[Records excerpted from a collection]
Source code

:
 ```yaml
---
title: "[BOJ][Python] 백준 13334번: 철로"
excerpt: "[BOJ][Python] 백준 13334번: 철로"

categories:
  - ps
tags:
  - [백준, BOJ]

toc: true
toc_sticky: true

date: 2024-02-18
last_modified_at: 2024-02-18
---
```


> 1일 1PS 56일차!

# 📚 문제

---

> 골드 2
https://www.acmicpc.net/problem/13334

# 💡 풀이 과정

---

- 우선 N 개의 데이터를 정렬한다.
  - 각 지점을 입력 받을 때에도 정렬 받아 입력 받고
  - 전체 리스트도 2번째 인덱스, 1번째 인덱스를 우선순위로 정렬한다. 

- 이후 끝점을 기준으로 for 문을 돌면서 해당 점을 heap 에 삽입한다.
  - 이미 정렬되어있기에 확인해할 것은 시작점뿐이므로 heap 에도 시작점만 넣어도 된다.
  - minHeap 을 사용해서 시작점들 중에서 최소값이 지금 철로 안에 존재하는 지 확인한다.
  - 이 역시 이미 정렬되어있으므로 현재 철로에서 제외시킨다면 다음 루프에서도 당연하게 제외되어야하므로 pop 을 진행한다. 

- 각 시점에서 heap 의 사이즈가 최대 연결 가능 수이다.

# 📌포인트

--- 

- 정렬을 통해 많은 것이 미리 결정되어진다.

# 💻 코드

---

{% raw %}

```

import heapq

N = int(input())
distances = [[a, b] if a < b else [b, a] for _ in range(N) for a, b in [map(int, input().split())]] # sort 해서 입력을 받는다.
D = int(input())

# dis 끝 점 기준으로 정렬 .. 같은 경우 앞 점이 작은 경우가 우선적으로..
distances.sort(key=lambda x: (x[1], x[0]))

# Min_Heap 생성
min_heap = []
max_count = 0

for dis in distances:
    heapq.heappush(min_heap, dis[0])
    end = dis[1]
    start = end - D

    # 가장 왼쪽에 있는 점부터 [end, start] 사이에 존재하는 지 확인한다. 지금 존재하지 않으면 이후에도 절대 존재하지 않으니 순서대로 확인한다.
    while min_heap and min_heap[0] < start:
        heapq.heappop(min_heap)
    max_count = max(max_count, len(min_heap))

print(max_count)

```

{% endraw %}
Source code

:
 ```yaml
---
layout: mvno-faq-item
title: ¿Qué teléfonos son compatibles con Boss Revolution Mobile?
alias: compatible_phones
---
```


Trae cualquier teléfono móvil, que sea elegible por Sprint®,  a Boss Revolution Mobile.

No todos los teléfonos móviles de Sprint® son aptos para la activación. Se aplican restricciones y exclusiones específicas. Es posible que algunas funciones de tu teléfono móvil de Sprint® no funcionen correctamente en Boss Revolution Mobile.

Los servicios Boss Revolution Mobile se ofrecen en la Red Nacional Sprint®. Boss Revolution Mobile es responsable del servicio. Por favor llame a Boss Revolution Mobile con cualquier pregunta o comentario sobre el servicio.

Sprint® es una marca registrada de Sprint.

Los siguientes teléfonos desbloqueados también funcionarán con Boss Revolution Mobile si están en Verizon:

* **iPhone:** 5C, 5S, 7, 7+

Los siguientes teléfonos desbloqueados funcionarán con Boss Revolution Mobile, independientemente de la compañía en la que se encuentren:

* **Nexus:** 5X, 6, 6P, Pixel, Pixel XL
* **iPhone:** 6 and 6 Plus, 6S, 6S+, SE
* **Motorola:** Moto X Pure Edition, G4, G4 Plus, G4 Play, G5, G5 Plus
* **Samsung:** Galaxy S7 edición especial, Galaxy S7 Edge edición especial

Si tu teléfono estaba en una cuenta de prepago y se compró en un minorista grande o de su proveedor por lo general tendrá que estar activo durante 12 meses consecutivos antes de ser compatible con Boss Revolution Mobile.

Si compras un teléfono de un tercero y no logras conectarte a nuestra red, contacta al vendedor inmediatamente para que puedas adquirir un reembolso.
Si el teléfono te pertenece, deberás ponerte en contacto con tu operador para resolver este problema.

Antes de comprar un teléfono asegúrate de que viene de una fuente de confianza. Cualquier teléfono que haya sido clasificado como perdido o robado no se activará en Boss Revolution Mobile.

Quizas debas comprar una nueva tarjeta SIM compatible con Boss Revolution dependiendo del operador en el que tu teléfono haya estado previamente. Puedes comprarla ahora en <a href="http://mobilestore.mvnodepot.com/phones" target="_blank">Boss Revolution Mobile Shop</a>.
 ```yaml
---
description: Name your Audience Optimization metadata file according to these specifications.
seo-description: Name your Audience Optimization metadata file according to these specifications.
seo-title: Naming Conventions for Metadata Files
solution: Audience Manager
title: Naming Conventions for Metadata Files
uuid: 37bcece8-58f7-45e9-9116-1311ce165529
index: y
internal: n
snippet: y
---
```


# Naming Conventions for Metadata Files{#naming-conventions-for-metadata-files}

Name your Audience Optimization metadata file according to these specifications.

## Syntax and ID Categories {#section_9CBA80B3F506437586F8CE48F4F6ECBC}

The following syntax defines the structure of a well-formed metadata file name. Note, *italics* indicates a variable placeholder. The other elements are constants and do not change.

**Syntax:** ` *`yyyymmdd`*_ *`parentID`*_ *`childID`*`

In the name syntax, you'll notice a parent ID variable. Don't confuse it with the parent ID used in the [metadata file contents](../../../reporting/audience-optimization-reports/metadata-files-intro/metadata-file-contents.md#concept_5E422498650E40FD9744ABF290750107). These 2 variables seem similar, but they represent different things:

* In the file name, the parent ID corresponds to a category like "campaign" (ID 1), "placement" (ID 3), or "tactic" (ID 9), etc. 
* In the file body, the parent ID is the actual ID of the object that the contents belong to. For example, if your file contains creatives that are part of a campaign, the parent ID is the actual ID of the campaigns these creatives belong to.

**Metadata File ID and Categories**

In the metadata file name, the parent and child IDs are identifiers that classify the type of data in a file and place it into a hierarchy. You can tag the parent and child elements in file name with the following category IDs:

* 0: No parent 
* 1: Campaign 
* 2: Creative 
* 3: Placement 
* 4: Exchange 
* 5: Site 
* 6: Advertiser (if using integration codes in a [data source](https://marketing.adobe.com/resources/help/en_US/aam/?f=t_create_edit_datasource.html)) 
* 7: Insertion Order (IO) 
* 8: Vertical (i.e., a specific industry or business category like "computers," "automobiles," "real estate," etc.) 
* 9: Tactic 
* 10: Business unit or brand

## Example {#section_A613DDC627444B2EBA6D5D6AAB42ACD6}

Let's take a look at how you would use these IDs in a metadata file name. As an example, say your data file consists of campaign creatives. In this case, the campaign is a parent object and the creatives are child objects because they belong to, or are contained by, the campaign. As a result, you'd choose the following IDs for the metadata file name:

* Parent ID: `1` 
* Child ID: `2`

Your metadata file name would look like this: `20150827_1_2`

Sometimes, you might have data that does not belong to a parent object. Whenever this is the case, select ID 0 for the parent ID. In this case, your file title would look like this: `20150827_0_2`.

PROBLEM TO WORK ON
Copy every line of the records above that contains "description".

RESULT
description: Name your Audience Optimization metadata file according to these specifications.
seo-description: Name your Audience Optimization metadata file according to these specifications.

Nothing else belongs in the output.